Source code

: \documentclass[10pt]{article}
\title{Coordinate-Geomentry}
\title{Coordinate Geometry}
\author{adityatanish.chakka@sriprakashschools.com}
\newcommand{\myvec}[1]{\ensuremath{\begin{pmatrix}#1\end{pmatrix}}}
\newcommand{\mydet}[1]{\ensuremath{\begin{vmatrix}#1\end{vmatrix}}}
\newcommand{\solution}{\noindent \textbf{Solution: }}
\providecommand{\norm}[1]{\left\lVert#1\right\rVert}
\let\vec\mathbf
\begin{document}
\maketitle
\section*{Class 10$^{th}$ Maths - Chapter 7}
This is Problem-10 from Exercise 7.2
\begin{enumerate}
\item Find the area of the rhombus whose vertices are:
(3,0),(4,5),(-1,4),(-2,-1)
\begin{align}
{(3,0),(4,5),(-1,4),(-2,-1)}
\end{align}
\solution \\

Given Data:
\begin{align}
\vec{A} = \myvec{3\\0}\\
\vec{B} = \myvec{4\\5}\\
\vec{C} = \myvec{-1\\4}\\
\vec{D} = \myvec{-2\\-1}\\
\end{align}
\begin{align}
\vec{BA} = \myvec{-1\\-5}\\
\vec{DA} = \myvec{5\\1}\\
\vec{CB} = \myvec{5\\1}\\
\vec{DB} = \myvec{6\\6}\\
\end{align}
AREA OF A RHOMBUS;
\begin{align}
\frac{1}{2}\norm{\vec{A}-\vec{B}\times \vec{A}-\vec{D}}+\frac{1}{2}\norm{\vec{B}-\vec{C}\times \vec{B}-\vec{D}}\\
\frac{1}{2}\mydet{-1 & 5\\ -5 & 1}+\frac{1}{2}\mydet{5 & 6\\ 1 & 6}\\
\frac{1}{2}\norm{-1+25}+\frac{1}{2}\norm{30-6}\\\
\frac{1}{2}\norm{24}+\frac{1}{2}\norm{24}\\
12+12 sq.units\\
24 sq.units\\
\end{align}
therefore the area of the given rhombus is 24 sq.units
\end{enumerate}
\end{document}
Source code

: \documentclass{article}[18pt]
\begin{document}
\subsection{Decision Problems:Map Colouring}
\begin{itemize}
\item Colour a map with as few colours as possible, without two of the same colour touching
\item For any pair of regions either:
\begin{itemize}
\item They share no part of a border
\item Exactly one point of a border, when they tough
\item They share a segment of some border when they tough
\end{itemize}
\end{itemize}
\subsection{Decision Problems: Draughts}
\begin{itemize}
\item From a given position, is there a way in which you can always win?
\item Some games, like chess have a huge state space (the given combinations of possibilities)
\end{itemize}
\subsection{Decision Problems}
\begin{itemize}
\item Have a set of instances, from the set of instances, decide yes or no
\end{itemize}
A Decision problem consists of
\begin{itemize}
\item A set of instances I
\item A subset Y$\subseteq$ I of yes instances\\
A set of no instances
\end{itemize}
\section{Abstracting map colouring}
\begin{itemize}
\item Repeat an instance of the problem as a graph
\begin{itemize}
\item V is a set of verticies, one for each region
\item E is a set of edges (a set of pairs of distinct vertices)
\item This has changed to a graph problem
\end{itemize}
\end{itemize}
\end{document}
◆ ◆ ◆ ◆ ◆
ACTION ITEM:
Output all of the material exactly.

OUTPUT FOR THIS EXERCISE:
Source code

: \documentclass[10pt]{article}
\title{Coordinate-Geomentry}
\title{Coordinate Geometry}
\author{adityatanish.chakka@sriprakashschools.com}
\newcommand{\myvec}[1]{\ensuremath{\begin{pmatrix}#1\end{pmatrix}}}
\newcommand{\mydet}[1]{\ensuremath{\begin{vmatrix}#1\end{vmatrix}}}
\newcommand{\solution}{\noindent \textbf{Solution: }}
\providecommand{\norm}[1]{\left\lVert#1\right\rVert}
\let\vec\mathbf
\begin{document}
\maketitle
\section*{Class 10$^{th}$ Maths - Chapter 7}
This is Problem-10 from Exercise 7.2
\begin{enumerate}
\item Find the area of the rhombus whose vertices are:
(3,0),(4,5),(-1,4),(-2,-1)
\begin{align}
{(3,0),(4,5),(-1,4),(-2,-1)}
\end{align}
\solution \\

Given Data:
\begin{align}
\vec{A} = \myvec{3\\0}\\
\vec{B} = \myvec{4\\5}\\
\vec{C} = \myvec{-1\\4}\\
\vec{D} = \myvec{-2\\-1}\\
\end{align}
\begin{align}
\vec{BA} = \myvec{-1\\-5}\\
\vec{DA} = \myvec{5\\1}\\
\vec{CB} = \myvec{5\\1}\\
\vec{DB} = \myvec{6\\6}\\
\end{align}
AREA OF A RHOMBUS;
\begin{align}
\frac{1}{2}\norm{\vec{A}-\vec{B}\times \vec{A}-\vec{D}}+\frac{1}{2}\norm{\vec{B}-\vec{C}\times \vec{B}-\vec{D}}\\
\frac{1}{2}\mydet{-1 & 5\\ -5 & 1}+\frac{1}{2}\mydet{5 & 6\\ 1 & 6}\\
\frac{1}{2}\norm{-1+25}+\frac{1}{2}\norm{30-6}\\\
\frac{1}{2}\norm{24}+\frac{1}{2}\norm{24}\\
12+12 sq.units\\
24 sq.units\\
\end{align}
therefore the area of the given rhombus is 24 sq.units
\end{enumerate}
\end{document}
Source code

: \documentclass{article}[18pt]
\begin{document}
\subsection{Decision Problems:Map Colouring}
\begin{itemize}
\item Colour a map with as few colours as possible, without two of the same colour touching
\item For any pair of regions either:
\begin{itemize}
\item They share no part of a border
\item Exactly one point of a border, when they tough
\item They share a segment of some border when they tough
\end{itemize}
\end{itemize}
\subsection{Decision Problems: Draughts}
\begin{itemize}
\item From a given position, is there a way in which you can always win?
\item Some games, like chess have a huge state space (the given combinations of possibilities)
\end{itemize}
\subsection{Decision Problems}
\begin{itemize}
\item Have a set of instances, from the set of instances, decide yes or no
\end{itemize}
A Decision problem consists of
\begin{itemize}
\item A set of instances I
\item A subset Y$\subseteq$ I of yes instances\\
A set of no instances
\end{itemize}
\section{Abstracting map colouring}
\begin{itemize}
\item Repeat an instance of the problem as a graph
\begin{itemize}
\item V is a set of verticies, one for each region
\item E is a set of edges (a set of pairs of distinct vertices)
\item This has changed to a graph problem
\end{itemize}
\end{itemize}
\end{document}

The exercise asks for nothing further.